--- Data to use ---
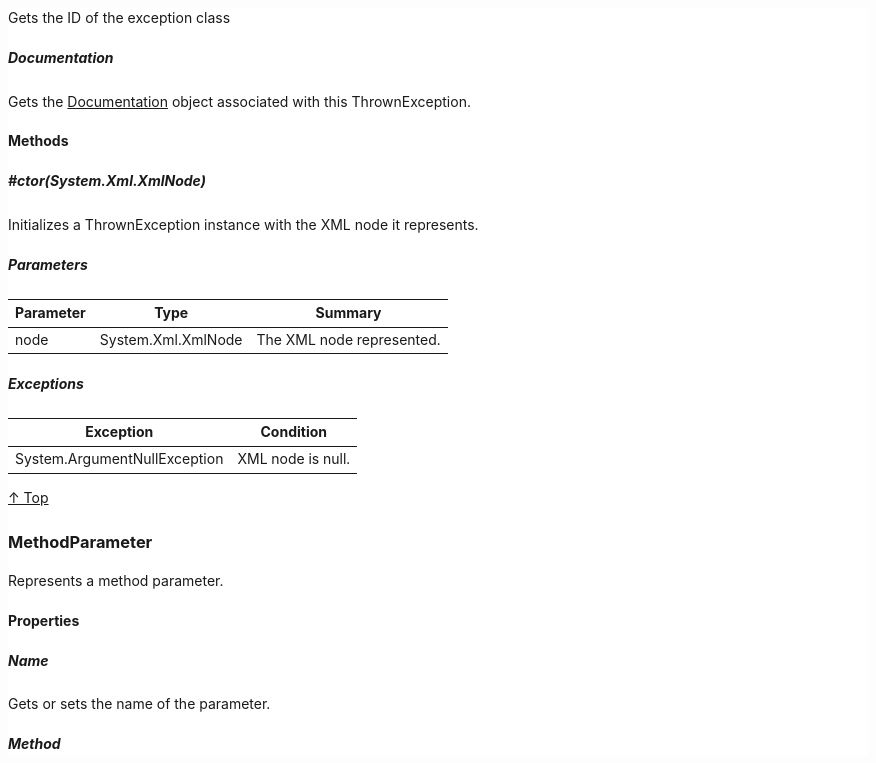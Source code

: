   Gets the ID of the exception class



<a name="P:Azavar.Tools.XmlDocToMd.Model.ThrownException.Documentation"></a>
##### Documentation

  Gets the  [Documentation](https://github.com/Azavar/Azavar.Tools.XmlDocToMd/blob/master/Azavar.Tools.XmlDocToMd/Model/Classes.md#T:Azavar.Tools.XmlDocToMd.Model.Documentation)  object associated with this ThrownException.



<a name="T:Azavar.Tools.XmlDocToMd.Model.ThrownException_Methods"></a>
#### Methods

<a name="M:Azavar.Tools.XmlDocToMd.Model.ThrownException._ctor(System.Xml.XmlNode)"></a>
##### #ctor(System.Xml.XmlNode)

  Initializes a ThrownException instance with the XML node it represents.



##### Parameters

| Parameter | Type | Summary |
|-|-|-|
|node|System.Xml.XmlNode|The XML node represented.|

##### Exceptions

| Exception | Condition |
|-|-|
|System.ArgumentNullException|XML node is null.||System.InvalidOperationException|Required XML attribute/element is missing.|

[↑ Top](#TOC)
<a name="T:Azavar.Tools.XmlDocToMd.Model.MethodParameter"></a>
### MethodParameter

  Represents a method parameter.



<a name="T:Azavar.Tools.XmlDocToMd.Model.MethodParameter_Properties"></a>
#### Properties

<a name="P:Azavar.Tools.XmlDocToMd.Model.MethodParameter.Name"></a>
##### Name

  Gets or sets the name of the parameter.



<a name="P:Azavar.Tools.XmlDocToMd.Model.MethodParameter.Method"></a>
##### Method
---
Taking the line that contains "##### Exceptions" as the first and the last line of the material as the final one, transcribe that span exactly and include nothing else.

Expected answer:
##### Exceptions

| Exception | Condition |
|-|-|
|System.ArgumentNullException|XML node is null.||System.InvalidOperationException|Required XML attribute/element is missing.|

[↑ Top](#TOC)
<a name="T:Azavar.Tools.XmlDocToMd.Model.MethodParameter"></a>
### MethodParameter

  Represents a method parameter.



<a name="T:Azavar.Tools.XmlDocToMd.Model.MethodParameter_Properties"></a>
#### Properties

<a name="P:Azavar.Tools.XmlDocToMd.Model.MethodParameter.Name"></a>
##### Name

  Gets or sets the name of the parameter.



<a name="P:Azavar.Tools.XmlDocToMd.Model.MethodParameter.Method"></a>
##### Method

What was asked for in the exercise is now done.